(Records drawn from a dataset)
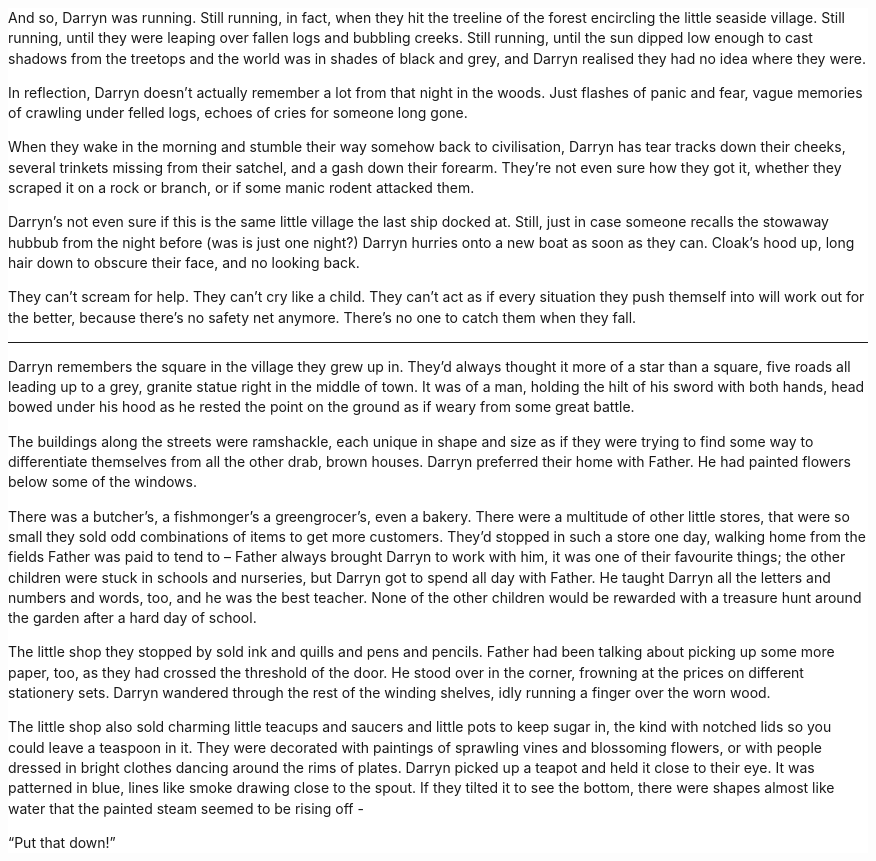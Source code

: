 And so, Darryn was running. Still running, in fact, when they hit the treeline of the forest encircling the little seaside village. Still running, until they were leaping over fallen logs and bubbling creeks. Still running, until the sun dipped low enough to cast shadows from the treetops and the world was in shades of black and grey, and Darryn realised they had no idea where they were.

In reflection, Darryn doesn’t actually remember a lot from that night in the woods. Just flashes of panic and fear, vague memories of crawling under felled logs, echoes of cries for someone long gone.

When they wake in the morning and stumble their way somehow back to civilisation, Darryn has tear tracks down their cheeks, several trinkets missing from their satchel, and a gash down their forearm. They’re not even sure how they got it, whether they scraped it on a rock or branch, or if some manic rodent attacked them.

Darryn’s not even sure if this is the same little village the last ship docked at. Still, just in case someone recalls the stowaway hubbub from the night before (was is just one night?) Darryn hurries onto a new boat as soon as they can. Cloak’s hood up, long hair down to obscure their face, and no looking back.

They can’t scream for help. They can’t cry like a child. They can’t act as if every situation they push themself into will work out for the better, because there’s no safety net anymore. There’s no one to catch them when they fall.

---

Darryn remembers the square in the village they grew up in. They’d always thought it more of a star than a square, five roads all leading up to a grey, granite statue right in the middle of town. It was of a man, holding the hilt of his sword with both hands, head bowed under his hood as he rested the point on the ground as if weary from some great battle.

The buildings along the streets were ramshackle, each unique in shape and size as if they were trying to find some way to differentiate themselves from all the other drab, brown houses. Darryn preferred their home with Father. He had painted flowers below some of the windows.

There was a butcher’s, a fishmonger’s a greengrocer’s, even a bakery. There were a multitude of other little stores, that were so small they sold odd combinations of items to get more customers. They’d stopped in such a store one day, walking home from the fields Father was paid to tend to – Father always brought Darryn to work with him, it was one of their favourite things; the other children were stuck in schools and nurseries, but Darryn got to spend all day with Father. He taught Darryn all the letters and numbers and words, too, and he was the best teacher. None of the other children would be rewarded with a treasure hunt around the garden after a hard day of school.

The little shop they stopped by sold ink and quills and pens and pencils. Father had been talking about picking up some more paper, too, as they had crossed the threshold of the door. He stood over in the corner, frowning at the prices on different stationery sets. Darryn wandered through the rest of the winding shelves, idly running a finger over the worn wood.

The little shop also sold charming little teacups and saucers and little pots to keep sugar in, the kind with notched lids so you could leave a teaspoon in it. They were decorated with paintings of sprawling vines and blossoming flowers, or with people dressed in bright clothes dancing around the rims of plates. Darryn picked up a teapot and held it close to their eye. It was patterned in blue, lines like smoke drawing close to the spout. If they tilted it to see the bottom, there were shapes almost like water that the painted steam seemed to be rising off -

“Put that down!”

§ **About this task**
The entries above need to be printed again exactly; please exclude all pictures.

§ **Solution for this problem**
Source code

: And so, Darryn was running. Still running, in fact, when they hit the treeline of the forest encircling the little seaside village. Still running, until they were leaping over fallen logs and bubbling creeks. Still running, until the sun dipped low enough to cast shadows from the treetops and the world was in shades of black and grey, and Darryn realised they had no idea where they were.

In reflection, Darryn doesn’t actually remember a lot from that night in the woods. Just flashes of panic and fear, vague memories of crawling under felled logs, echoes of cries for someone long gone.

When they wake in the morning and stumble their way somehow back to civilisation, Darryn has tear tracks down their cheeks, several trinkets missing from their satchel, and a gash down their forearm. They’re not even sure how they got it, whether they scraped it on a rock or branch, or if some manic rodent attacked them.

Darryn’s not even sure if this is the same little village the last ship docked at. Still, just in case someone recalls the stowaway hubbub from the night before (was is just one night?) Darryn hurries onto a new boat as soon as they can. Cloak’s hood up, long hair down to obscure their face, and no looking back.

They can’t scream for help. They can’t cry like a child. They can’t act as if every situation they push themself into will work out for the better, because there’s no safety net anymore. There’s no one to catch them when they fall.

---

Darryn remembers the square in the village they grew up in. They’d always thought it more of a star than a square, five roads all leading up to a grey, granite statue right in the middle of town. It was of a man, holding the hilt of his sword with both hands, head bowed under his hood as he rested the point on the ground as if weary from some great battle.

The buildings along the streets were ramshackle, each unique in shape and size as if they were trying to find some way to differentiate themselves from all the other drab, brown houses. Darryn preferred their home with Father. He had painted flowers below some of the windows.

There was a butcher’s, a fishmonger’s a greengrocer’s, even a bakery. There were a multitude of other little stores, that were so small they sold odd combinations of items to get more customers. They’d stopped in such a store one day, walking home from the fields Father was paid to tend to – Father always brought Darryn to work with him, it was one of their favourite things; the other children were stuck in schools and nurseries, but Darryn got to spend all day with Father. He taught Darryn all the letters and numbers and words, too, and he was the best teacher. None of the other children would be rewarded with a treasure hunt around the garden after a hard day of school.

The little shop they stopped by sold ink and quills and pens and pencils. Father had been talking about picking up some more paper, too, as they had crossed the threshold of the door. He stood over in the corner, frowning at the prices on different stationery sets. Darryn wandered through the rest of the winding shelves, idly running a finger over the worn wood.

The little shop also sold charming little teacups and saucers and little pots to keep sugar in, the kind with notched lids so you could leave a teaspoon in it. They were decorated with paintings of sprawling vines and blossoming flowers, or with people dressed in bright clothes dancing around the rims of plates. Darryn picked up a teapot and held it close to their eye. It was patterned in blue, lines like smoke drawing close to the spout. If they tilted it to see the bottom, there were shapes almost like water that the painted steam seemed to be rising off -

“Put that down!”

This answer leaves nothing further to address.